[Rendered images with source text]
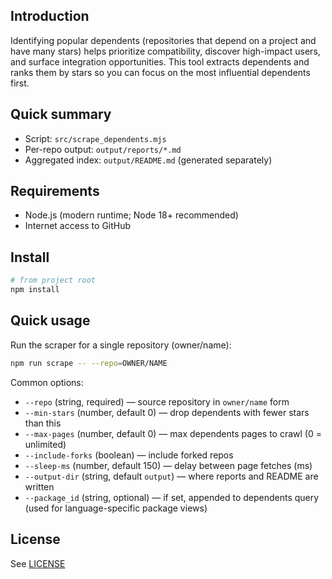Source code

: ## Introduction

Identifying popular dependents (repositories that depend on a project and have many stars) helps prioritize compatibility, discover high-impact users, and surface integration opportunities. This tool extracts dependents and ranks them by stars so you can focus on the most influential dependents first.

## Quick summary

- Script: `src/scrape_dependents.mjs`
- Per-repo output: `output/reports/*.md`
- Aggregated index: `output/README.md` (generated separately)

## Requirements

- Node.js (modern runtime; Node 18+ recommended)
- Internet access to GitHub

## Install

```bash
# from project root
npm install
```

## Quick usage

Run the scraper for a single repository (owner/name):

```bash
npm run scrape -- --repo=OWNER/NAME
```

Common options:

- `--repo` (string, required) — source repository in `owner/name` form
- `--min-stars` (number, default 0) — drop dependents with fewer stars than this
- `--max-pages` (number, default 0) — max dependents pages to crawl (0 = unlimited)
- `--include-forks` (boolean) — include forked repos
- `--sleep-ms` (number, default 150) — delay between page fetches (ms)
- `--output-dir` (string, default `output`) — where reports and README are written
- `--package_id` (string, optional) — if set, appended to dependents query (used for language-specific package views)

## License

See [LICENSE](./LICENSE)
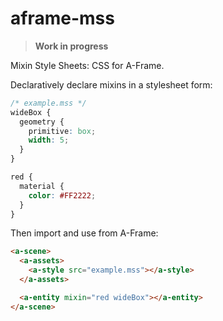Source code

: # aframe-mss

> **Work in progress**

Mixin Style Sheets: CSS for A-Frame.

Declaratively declare mixins in a stylesheet form:

```css
/* example.mss */
wideBox {
  geometry {
    primitive: box;
    width: 5;
  }
}

red {
  material {
    color: #FF2222;
  }
}
```

Then import and use from A-Frame:

```html
<a-scene>
  <a-assets>
    <a-style src="example.mss"></a-style>
  </a-assets>

  <a-entity mixin="red wideBox"></a-entity>
</a-scene>
```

> _TASK PROMPT_:
Retype the records above exactly, and keep any picture out of what you write.

> _RESPONSE BELOW_:
Source code

: ## Introduction

Identifying popular dependents (repositories that depend on a project and have many stars) helps prioritize compatibility, discover high-impact users, and surface integration opportunities. This tool extracts dependents and ranks them by stars so you can focus on the most influential dependents first.

## Quick summary

- Script: `src/scrape_dependents.mjs`
- Per-repo output: `output/reports/*.md`
- Aggregated index: `output/README.md` (generated separately)

## Requirements

- Node.js (modern runtime; Node 18+ recommended)
- Internet access to GitHub

## Install

```bash
# from project root
npm install
```

## Quick usage

Run the scraper for a single repository (owner/name):

```bash
npm run scrape -- --repo=OWNER/NAME
```

Common options:

- `--repo` (string, required) — source repository in `owner/name` form
- `--min-stars` (number, default 0) — drop dependents with fewer stars than this
- `--max-pages` (number, default 0) — max dependents pages to crawl (0 = unlimited)
- `--include-forks` (boolean) — include forked repos
- `--sleep-ms` (number, default 150) — delay between page fetches (ms)
- `--output-dir` (string, default `output`) — where reports and README are written
- `--package_id` (string, optional) — if set, appended to dependents query (used for language-specific package views)

## License

See [LICENSE](./LICENSE)
Source code

: # aframe-mss

> **Work in progress**

Mixin Style Sheets: CSS for A-Frame.

Declaratively declare mixins in a stylesheet form:

```css
/* example.mss */
wideBox {
  geometry {
    primitive: box;
    width: 5;
  }
}

red {
  material {
    color: #FF2222;
  }
}
```

Then import and use from A-Frame:

```html
<a-scene>
  <a-assets>
    <a-style src="example.mss"></a-style>
  </a-assets>

  <a-entity mixin="red wideBox"></a-entity>
</a-scene>
```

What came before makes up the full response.